By Rebecca Delaney
Jan 28 - (The Insurer) - S&P Global Ratings has assigned a stable sector view for insurance brokers in 2025, underpinned by expectations of robust broker revenue and earnings growth for the year ahead despite moderating tailwinds.
The stable outlook is based on the expectation that organic growth rates will remain in the mid-single digits or better, with margins holding steady or slightly improving as a result of internal efficiency initiatives.
S&P added that net premiums in 2024 and 2025 are expected to increase by 8-9 percent, outpacing S&P's nominal GDP growth expectations as insurers respond to elevated claims costs with rate increases.

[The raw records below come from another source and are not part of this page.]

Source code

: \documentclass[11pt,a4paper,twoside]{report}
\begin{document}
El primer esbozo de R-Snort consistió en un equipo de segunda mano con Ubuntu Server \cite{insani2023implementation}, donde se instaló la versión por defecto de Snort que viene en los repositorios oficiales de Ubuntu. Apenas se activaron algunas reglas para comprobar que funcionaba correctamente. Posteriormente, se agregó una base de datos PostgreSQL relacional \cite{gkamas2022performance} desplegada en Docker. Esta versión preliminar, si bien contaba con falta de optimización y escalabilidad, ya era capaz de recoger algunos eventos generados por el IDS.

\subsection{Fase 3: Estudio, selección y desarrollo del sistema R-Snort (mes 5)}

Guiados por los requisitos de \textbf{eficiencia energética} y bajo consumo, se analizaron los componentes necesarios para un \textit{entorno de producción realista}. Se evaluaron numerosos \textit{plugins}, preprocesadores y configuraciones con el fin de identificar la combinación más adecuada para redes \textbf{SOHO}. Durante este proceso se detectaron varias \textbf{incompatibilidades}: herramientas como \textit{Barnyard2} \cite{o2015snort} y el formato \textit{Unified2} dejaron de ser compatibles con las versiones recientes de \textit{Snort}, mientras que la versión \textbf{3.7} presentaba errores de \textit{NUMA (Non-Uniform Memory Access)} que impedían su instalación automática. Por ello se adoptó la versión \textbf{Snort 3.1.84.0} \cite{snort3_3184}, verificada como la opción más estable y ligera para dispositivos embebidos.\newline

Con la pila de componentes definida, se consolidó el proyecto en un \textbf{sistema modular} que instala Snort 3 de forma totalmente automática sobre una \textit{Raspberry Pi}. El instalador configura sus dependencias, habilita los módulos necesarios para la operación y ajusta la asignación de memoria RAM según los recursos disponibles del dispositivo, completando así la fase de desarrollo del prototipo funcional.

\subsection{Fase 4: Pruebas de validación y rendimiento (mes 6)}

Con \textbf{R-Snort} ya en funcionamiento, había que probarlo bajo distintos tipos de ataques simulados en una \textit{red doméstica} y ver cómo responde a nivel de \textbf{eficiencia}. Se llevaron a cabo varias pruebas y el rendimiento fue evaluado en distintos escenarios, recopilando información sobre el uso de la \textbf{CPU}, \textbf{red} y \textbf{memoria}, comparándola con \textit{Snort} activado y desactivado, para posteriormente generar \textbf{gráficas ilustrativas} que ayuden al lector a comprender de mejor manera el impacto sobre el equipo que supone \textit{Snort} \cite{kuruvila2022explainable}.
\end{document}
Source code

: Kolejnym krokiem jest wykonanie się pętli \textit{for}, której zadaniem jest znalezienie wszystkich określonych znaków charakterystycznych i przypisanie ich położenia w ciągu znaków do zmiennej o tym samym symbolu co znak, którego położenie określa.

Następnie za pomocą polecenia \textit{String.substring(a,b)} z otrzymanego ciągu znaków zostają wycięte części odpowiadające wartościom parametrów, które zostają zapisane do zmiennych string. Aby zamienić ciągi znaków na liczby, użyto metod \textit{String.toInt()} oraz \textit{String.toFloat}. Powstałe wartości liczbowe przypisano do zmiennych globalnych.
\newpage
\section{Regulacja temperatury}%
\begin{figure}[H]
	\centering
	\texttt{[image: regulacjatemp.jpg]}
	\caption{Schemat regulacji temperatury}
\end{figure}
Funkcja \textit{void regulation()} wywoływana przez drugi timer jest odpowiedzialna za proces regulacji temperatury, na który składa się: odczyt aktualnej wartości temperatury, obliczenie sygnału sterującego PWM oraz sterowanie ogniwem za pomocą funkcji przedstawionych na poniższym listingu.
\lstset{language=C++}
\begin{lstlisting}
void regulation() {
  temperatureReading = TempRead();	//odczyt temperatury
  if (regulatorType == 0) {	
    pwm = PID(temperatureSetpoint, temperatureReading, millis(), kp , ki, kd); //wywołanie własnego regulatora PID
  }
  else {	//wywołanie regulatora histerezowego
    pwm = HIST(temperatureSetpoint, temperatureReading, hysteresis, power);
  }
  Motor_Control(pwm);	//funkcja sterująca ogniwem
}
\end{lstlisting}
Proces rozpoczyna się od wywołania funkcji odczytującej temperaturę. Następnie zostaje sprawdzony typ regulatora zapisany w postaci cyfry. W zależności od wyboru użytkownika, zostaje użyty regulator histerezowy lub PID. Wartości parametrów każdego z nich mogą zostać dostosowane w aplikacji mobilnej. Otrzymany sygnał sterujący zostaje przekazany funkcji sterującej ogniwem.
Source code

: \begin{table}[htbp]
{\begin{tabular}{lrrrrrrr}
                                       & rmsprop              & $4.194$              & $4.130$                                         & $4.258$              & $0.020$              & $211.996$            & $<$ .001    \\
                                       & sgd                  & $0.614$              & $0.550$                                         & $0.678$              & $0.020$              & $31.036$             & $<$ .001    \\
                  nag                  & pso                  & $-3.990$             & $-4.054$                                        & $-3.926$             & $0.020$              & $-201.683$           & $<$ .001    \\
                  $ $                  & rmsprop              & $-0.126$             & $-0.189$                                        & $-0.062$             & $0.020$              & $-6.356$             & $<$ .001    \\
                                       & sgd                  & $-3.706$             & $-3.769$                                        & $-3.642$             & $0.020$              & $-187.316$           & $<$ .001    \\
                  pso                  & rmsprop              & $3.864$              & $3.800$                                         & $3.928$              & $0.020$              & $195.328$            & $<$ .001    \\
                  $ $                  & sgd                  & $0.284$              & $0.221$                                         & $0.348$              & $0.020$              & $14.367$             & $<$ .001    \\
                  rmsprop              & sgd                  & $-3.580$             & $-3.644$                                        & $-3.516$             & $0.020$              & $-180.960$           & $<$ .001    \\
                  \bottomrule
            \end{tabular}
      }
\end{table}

While this marks a deceleration from rate increases seen in 2021-23, consistently favourable P&C premium growth trends will "bode well" for broker organic growth in 2025.
In addition, growth in E&S premiums and MGA-produced premiums are expected to continue to outperform the P&C market owing to increased demand for bespoke solutions among brokers with material wholesale, MGA or other specialty operations.
"While stabilising insurance rates and subdued inflation will weigh on organic growth relative to the highs of the past few years, most of our rated brokers will continue to capture share in an increasingly sophisticated market," said S&P.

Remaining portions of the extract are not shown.